What I was being asked for was insight into the way we do things as an interactive boutique that would be of use to a very large agency. I suspect there is almost nothing I can say that will fit the bill.
Pull (which is what we do) is so much less expensive than push, and yet the habit of push in the world of branding and advertising is still very strong. Demand creation seeks to create desire. Branding, as we understand it, seeks instead to satisfy existing needs. In demand creation the ultimate quality of the product is often secondary to the power of the marketing effort that pushes it out. In our conception of branding, the power comes directly from the organization and its products and services. By telling the true story of these things they should almost sell themselves, generating referrals, buzz and PR, not because they are advertised a lot, but because they are truly good and when people find truly good things they spread the word.

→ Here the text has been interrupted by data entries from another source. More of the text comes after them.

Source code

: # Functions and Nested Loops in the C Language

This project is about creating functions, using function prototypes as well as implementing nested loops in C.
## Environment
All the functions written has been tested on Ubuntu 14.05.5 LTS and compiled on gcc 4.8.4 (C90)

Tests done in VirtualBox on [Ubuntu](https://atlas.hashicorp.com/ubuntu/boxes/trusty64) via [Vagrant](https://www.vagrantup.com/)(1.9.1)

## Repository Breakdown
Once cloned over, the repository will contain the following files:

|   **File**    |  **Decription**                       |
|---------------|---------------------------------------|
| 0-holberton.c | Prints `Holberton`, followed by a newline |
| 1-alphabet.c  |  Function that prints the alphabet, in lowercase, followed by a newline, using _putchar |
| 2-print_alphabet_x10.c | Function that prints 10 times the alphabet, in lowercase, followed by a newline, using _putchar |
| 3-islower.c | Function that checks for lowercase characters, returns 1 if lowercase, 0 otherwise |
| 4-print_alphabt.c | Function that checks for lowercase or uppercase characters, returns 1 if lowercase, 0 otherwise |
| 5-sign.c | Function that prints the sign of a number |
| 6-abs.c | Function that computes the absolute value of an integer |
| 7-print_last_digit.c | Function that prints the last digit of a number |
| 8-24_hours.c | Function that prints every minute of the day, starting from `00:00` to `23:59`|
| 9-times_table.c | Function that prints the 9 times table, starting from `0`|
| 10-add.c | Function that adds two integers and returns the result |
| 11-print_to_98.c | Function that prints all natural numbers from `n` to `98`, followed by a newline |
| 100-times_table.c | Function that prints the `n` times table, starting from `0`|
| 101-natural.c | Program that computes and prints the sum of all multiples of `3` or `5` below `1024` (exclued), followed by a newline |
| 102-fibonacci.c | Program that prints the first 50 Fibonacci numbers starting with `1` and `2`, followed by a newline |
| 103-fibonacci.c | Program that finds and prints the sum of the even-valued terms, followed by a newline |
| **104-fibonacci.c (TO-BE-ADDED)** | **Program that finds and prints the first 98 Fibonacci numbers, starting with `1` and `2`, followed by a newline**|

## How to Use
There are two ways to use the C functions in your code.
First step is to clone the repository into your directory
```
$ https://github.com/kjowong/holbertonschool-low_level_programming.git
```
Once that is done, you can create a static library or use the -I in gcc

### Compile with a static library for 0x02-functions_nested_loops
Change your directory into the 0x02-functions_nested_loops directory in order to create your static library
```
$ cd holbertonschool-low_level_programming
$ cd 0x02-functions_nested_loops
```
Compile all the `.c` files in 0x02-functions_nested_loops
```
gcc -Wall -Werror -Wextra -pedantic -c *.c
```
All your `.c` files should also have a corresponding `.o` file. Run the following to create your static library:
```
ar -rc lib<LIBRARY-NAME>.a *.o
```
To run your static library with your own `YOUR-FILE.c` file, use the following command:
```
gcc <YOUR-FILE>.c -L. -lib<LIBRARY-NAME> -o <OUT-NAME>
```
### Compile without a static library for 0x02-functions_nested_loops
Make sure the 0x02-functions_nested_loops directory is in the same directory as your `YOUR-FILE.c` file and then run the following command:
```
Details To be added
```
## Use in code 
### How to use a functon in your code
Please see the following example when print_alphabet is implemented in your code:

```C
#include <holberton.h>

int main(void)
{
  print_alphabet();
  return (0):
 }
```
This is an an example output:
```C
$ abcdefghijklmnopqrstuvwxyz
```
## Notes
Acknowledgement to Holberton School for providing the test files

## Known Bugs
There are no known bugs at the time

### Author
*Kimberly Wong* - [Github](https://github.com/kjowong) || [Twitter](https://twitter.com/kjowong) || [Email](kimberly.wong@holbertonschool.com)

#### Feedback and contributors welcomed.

It is no secret that the universal mass media barrage as a method for demand creation and establishing a brand has gone the way of the advertising jingle. Media channels and markets have become increasingly diverse and only the largest players can push out hard enough to make a dent in the collective consciousness. We argue that they should not have to and that it is much better to get your story straight and tell that it only to the audience that is ready to listen.
If I think about my own media consumption, I have in place habits and technology that act as a pretty effective anti-push defense shield. For my part, if I don’t seek it out, very little gets the opportunity to occupy even the narrowest slice in my awareness. At the same time, when I need something and I go out looking, I am invariably exposed to brands that argue for what I am considering and what the brand tells me about the organization or the products and services do become an important factor informing my decision. I never take the brand message at face value though, and I know I am not alone in this. I seek third party verification of the brand message. With this slight extra effort, the veil of push brand communications is easy to lift, and if what they are saying about themselves is not really the case, this can be found out pretty easily.

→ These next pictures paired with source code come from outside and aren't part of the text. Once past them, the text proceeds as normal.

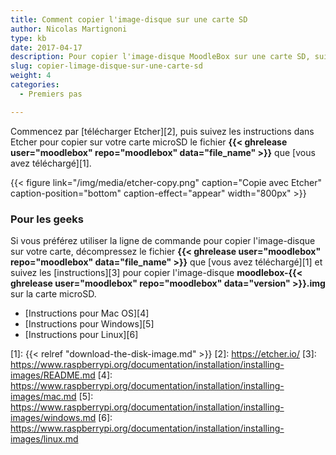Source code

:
 ```yaml
---
title: Comment copier l'image-disque sur une carte SD
author: Nicolas Martignoni
type: kb
date: 2017-04-17
description: Pour copier l'image-disque MoodleBox sur une carte SD, suivez ces instructions.
slug: copier-limage-disque-sur-une-carte-sd
weight: 4
categories:
  - Premiers pas

---
```

Commencez par [télécharger Etcher][2], puis suivez les instructions dans Etcher pour copier sur votre carte microSD le fichier __{{< ghrelease user="moodlebox" repo="moodlebox" data="file_name" >}}__ que [vous avez téléchargé][1].

{{< figure link="/img/media/etcher-copy.png" caption="Copie avec Etcher" caption-position="bottom" caption-effect="appear" width="800px" >}}

### Pour les geeks

Si vous préférez utiliser la ligne de commande pour copier l'image-disque sur votre carte, décompressez le fichier __{{< ghrelease user="moodlebox" repo="moodlebox" data="file_name" >}}__ que [vous avez téléchargé][1] et suivez les [instructions][3] pour copier l'image-disque __moodlebox-{{< ghrelease user="moodlebox" repo="moodlebox" data="version" >}}.img__ sur la carte microSD.

  * [Instructions pour Mac OS][4]
  * [Instructions pour Windows][5]
  * [Instructions pour Linux][6]

 [1]: {{< relref "download-the-disk-image.md" >}}
 [2]: https://etcher.io/
 [3]: https://www.raspberrypi.org/documentation/installation/installing-images/README.md
 [4]: https://www.raspberrypi.org/documentation/installation/installing-images/mac.md
 [5]: https://www.raspberrypi.org/documentation/installation/installing-images/windows.md
 [6]: https://www.raspberrypi.org/documentation/installation/installing-images/linux.md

A prospect, now client, was surprised when I said in our first meeting that we will not take a client with a crappy product or service. This fact is fundamental to our contention that a brand, in order to be powerful, must be true. The power resides in the actual quality of the delivered product or service, not the power of the marketing concept that may be driving sales.
For us, the paramount objective is to make the messaging and communications materials match the lived experience of the brand. This is A LOT easier than what big agencies have to do with a Budweiser or a Verizon.

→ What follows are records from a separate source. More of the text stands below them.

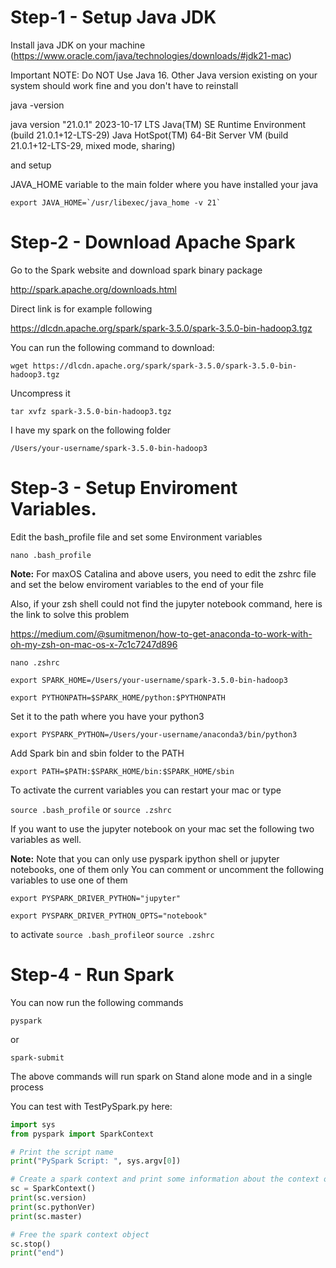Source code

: 
# Step-1 - Setup Java JDK

Install java JDK on your machine (https://www.oracle.com/java/technologies/downloads/#jdk21-mac)

Important NOTE: Do NOT Use Java 16. Other Java version existing on your system should work fine and you don't have to reinstall


java -version

java version "21.0.1" 2023-10-17 LTS
Java(TM) SE Runtime Environment (build 21.0.1+12-LTS-29)
Java HotSpot(TM) 64-Bit Server VM (build 21.0.1+12-LTS-29, mixed mode, sharing)

and setup 

JAVA_HOME variable to the main folder where you have installed your java 

```
export JAVA_HOME=`/usr/libexec/java_home -v 21`
```



# Step-2 - Download Apache Spark 


Go to the Spark website and download spark binary package 

http://spark.apache.org/downloads.html


Direct link is for example following 

https://dlcdn.apache.org/spark/spark-3.5.0/spark-3.5.0-bin-hadoop3.tgz

You can run the following command to download: 

```wget https://dlcdn.apache.org/spark/spark-3.5.0/spark-3.5.0-bin-hadoop3.tgz```


Uncompress it 

```tar xvfz spark-3.5.0-bin-hadoop3.tgz```

I have my spark on the following folder 

```/Users/your-username/spark-3.5.0-bin-hadoop3```

# Step-3 -  Setup Enviroment Variables. 

Edit the bash_profile file and set some Environment variables 

```nano .bash_profile```

**Note:** For maxOS Catalina and above users, you need to edit the zshrc file and set the below enviroment variables to the end of your file 

Also, if your zsh shell could not find the jupyter notebook command, here is the link to solve this problem

https://medium.com/@sumitmenon/how-to-get-anaconda-to-work-with-oh-my-zsh-on-mac-os-x-7c1c7247d896

```nano .zshrc```

```export SPARK_HOME=/Users/your-username/spark-3.5.0-bin-hadoop3```

```export PYTHONPATH=$SPARK_HOME/python:$PYTHONPATH```

Set it to the path where you have your python3 

```export PYSPARK_PYTHON=/Users/your-username/anaconda3/bin/python3```

Add Spark bin and sbin folder to the PATH 

```export PATH=$PATH:$SPARK_HOME/bin:$SPARK_HOME/sbin```



To activate the current variables you can restart your mac or type 

```source .bash_profile``` or
```source .zshrc```

If you want to use the jupyter notebook on your mac set the following two variables as well. 

**Note:** Note that you can only use pyspark ipython shell or jupyter notebooks, one of them only 
You can comment or uncomment the following variables to use one of them  

```export PYSPARK_DRIVER_PYTHON="jupyter"```

```export PYSPARK_DRIVER_PYTHON_OPTS="notebook"```


to activate 
```source .bash_profile```or
```source .zshrc```

# Step-4 - Run Spark 

You can now run the following commands 



```pyspark``` 


or 

```spark-submit```

The above commands will run spark on Stand alone mode and in a single process

You can test with TestPySpark.py here:

  ```python
  import sys
  from pyspark import SparkContext

  # Print the script name
  print("PySpark Script: ", sys.argv[0])

  # Create a spark context and print some information about the context object
  sc = SparkContext()
  print(sc.version)
  print(sc.pythonVer)
  print(sc.master)

  # Free the spark context object
  sc.stop()
  print("end")
  ```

Our job is usually one of research, insight and then repair. We repair the broken links between what is offered and how this is perceived in the mind of the brand consumer. We do this building on our own insights and those gained from the sales and management personnel of the organization itself. Our research does not have a heavy reliance on third party market research. This makes our work very analytical, almost psychoanalytical. The danger of research conducted outside the realm of the organization itself is that it can lead to a tailoring of the presented organizational personality to match conditions of outside demand. This is OK at the product level, but never at the organizational brand level. For an organizational brand this is unhealthy and unproductive.
So we never tell the company, “you have to become this thing (that you are not), because this is what the market dictates”. If the ad agencies who facilitate the creation of brands and advertising also had the power to resolve matters of organizational essence this would be ok, but they do not and never will. So the byproduct of consumer or market-driven branding rather than truth-driven branding is exaggeration, half truths or lies. Products or services can and should be modified to meet demand. Brands should never be modified to meet demand unless the company is truly able to make the changes in itself so that the modified brand can also be true.
When BP decided to go “beyond petroleum” they needed to do a lot more than change their logo. They needed to fundamentally change the nature of their organization. Not surprisingly this never happened and, as I have written, this lead to a branding disaster when the true organizational self spilled out into the public consciousness as the oil poured into the Gulf of Mexico. In Q2 2010 BP reported a 17.1 billion dollar loss.
We hold that you have to be what you say you are in fundamental and meaningful ways, and that a brand must derive from this. If this is done and your service or products are of the quality you espouse, the circle will be complete. The referral will lead to the sale. The pitch will be convincing to those who actually need and will appreciate it. Client/consumer and employee loyalty will be created. This is what we mean by branding and why we are not in the business of demand creation.